In these interesting surroundings, Kin displayed an artistic flair at an early age. In an autobiographical sketch he provided the News a few years before his death, Hubbard said that from the time he was old enough to hold a pair of scissors, he could "cut from blank paper any kind of an animal with a correctness and deftness that was almost creepy." This artistic talent, however, did not translate into classroom success, as Hubbard dropped out of school before the seventh grade and took a job in a paint shop. His father couldn't be too upset at his youngest child, as he seemed to miss Kin's presence during the day. He once complained to a teacher who made his son stay after school that if his son "doesn't get his lessons, it's because you don't know how to teach. Besides, the boy's needed for errands at home."
Although displaying no enthusiasm for school work, Hubbard, like fellow Hoosier humorist George Ade, who figured prominently in the artist's subsequent career, displayed a passion for the theatrical life. From his youth until his death, Hubbard would drop whatever he was doing if a circus came to town. He also was a familiar presence at Bellefontaine's Grand Opera House, where he was the official seat duster. Asked by the owner of the paint shop where he worked what he wanted to be, Hubbard had a career in mind: "I want to be the sole proprietor of a good, well-painted, comprehensive, one-ring circus."
Politics, however, provided Hubbard with another livelihood. With the election of Democrat Grover Cleveland to his first term as president in 1884, Hubbard's father was rewarded for his lifelong devotion to the Democratic party with an appointment as postmaster. Kin clerked at the post office for a time, but it did not cure his ambition for the theatrical life. During his employment, he made trips to the South as a silhouette artist and even enrolled in the Jefferson School of Art in Detroit. That experience, however, lasted only a short time as Hubbard complained that the school was "too tame."
In looking back over these years, Hubbard blamed his wanderlust on the fact that he had a secure home to rely upon. "I knew during those formative years that I could always return home, walk up to the desk behind the general delivery window and go to work at a living wage in the post office," he said. Although always busy in one occupation or another, Hubbard realized that his life lacked direction. "While I worked hard, I dilly-dallied. I paid a big price for the knowledge that I had a soft place to alight, back home," he recalled.
Hubbard's love for the theater, however, paid off in a way that set the course for his future career. After witnessing a local performance of the Grand Bellefontaine Operatic Minstrels and Professor Tom Wright's Operatic Solo Orchestra, Hubbard wrote to a friend in Indianapolis about the show, embellishing his remarks with some drawings. Impressed with Hubbard's artwork, the friend showed the drawings to John H. Holliday, Indianapolis News owner and editor. The friend wrote to Hubbard and urged him to come to Indiana and try for a job on the News. Hubbard agreed, but once in the city he sat in University Park for nearly a week before gaining enough courage to approach the newspaper for work. Finally given a job, Hubbard remembered the editor remarking as a salary was agreed upon ($12 a week), "I reckon you've got to live."

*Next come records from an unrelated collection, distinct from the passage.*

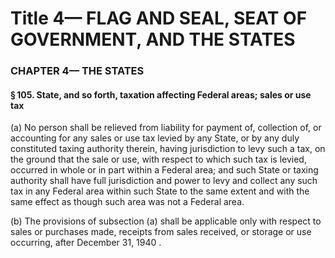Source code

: 
# Title 4— FLAG AND SEAL, SEAT OF GOVERNMENT, AND THE STATES
### CHAPTER 4— THE STATES
#### § 105. State, and so forth, taxation affecting Federal areas; sales or use tax

(a) No person shall be relieved from liability for payment of, collection of, or accounting for any sales or use tax levied by any State, or by any duly constituted taxing authority therein, having jurisdiction to levy such a tax, on the ground that the sale or use, with respect to which such tax is levied, occurred in whole or in part within a Federal area; and such State or taxing authority shall have full jurisdiction and power to levy and collect any such tax in any Federal area within such State to the same extent and with the same effect as though such area was not a Federal area.

(b) The provisions of subsection (a) shall be applicable only with respect to sales or purchases made, receipts from sales received, or storage or use occurring, after December 31, 1940 .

Hired in 1891, Hubbard remained at the News for three years. During that time he produced a number of works for the newspaper, but, as he remembered, was "always handicapped by not knowing how to draw. I could execute rude, sketchy caricatures that were readily recognized, but I knew nothing of composition, light and shade, and perspective." Although apprehensive about his position, Hubbard did manage to enjoy his life in Indianapolis. Given an annual pass to local theaters, he never missed a show or, when they came to town, a circus. Admittedly not advancing his skills as a newspaper artist, Hubbard was nevertheless "storing up a vast amount of theatrical knowledge and incidentally accumulating a fine assortment of canes and overgaiters."

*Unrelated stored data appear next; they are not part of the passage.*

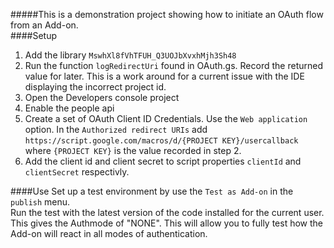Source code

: #####This is a demonstration project showing how to initiate an OAuth flow from an Add-on.  
####Setup  
1) Add the library `MswhXl8fVhTFUH_Q3UOJbXvxhMjh3Sh48`  
2) Run the function `logRedirectUri` found in OAuth.gs.  Record the returned value for later.  This is a work around for a current issue with the IDE displaying the incorrect project id.  
3) Open the Developers console project  
4) Enable the people api  
5) Create a set of OAuth Client ID Credentials. Use the `Web application` option. In the `Authorized redirect URIs` add `https://script.google.com/macros/d/{PROJECT KEY}/usercallback` where `{PROJECT KEY}` is the value recorded in step 2.  
6) Add the client id and client secret to script properties `clientId` and `clientSecret` respectivly.  
   
   
####Use
Set up a test environment by use the `Test as Add-on` in the `publish` menu.  
Run the test with the latest version of the code installed for the current user.  This gives the Authmode of "NONE".  This will allow you to fully test how the Add-on will react in all modes of authentication.  
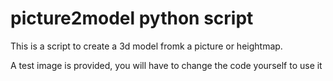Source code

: <h1>picture2model python script</h1>

<p>This is a script to create a 3d model fromk a picture or heightmap.</p>
<p>A test image is provided, you will have to change the code yourself to use it</p>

The end of his first stint at the News came about as the result of the hiring of a new managing editor who wanted, according to Hubbard, "a real artist who could draw anything." Called upon by the editor to produce a drawing of an angel for Easter, Hubbard didn't panic, but hurried to the city editor, who liked the young man, and asked for his help. The sympathetic editor found an art student to furnish the needed illustration (described by Hubbard as a "production that would have made a circus wagon woodcarver turn green with envy") and Hubbard's job was saved for a time.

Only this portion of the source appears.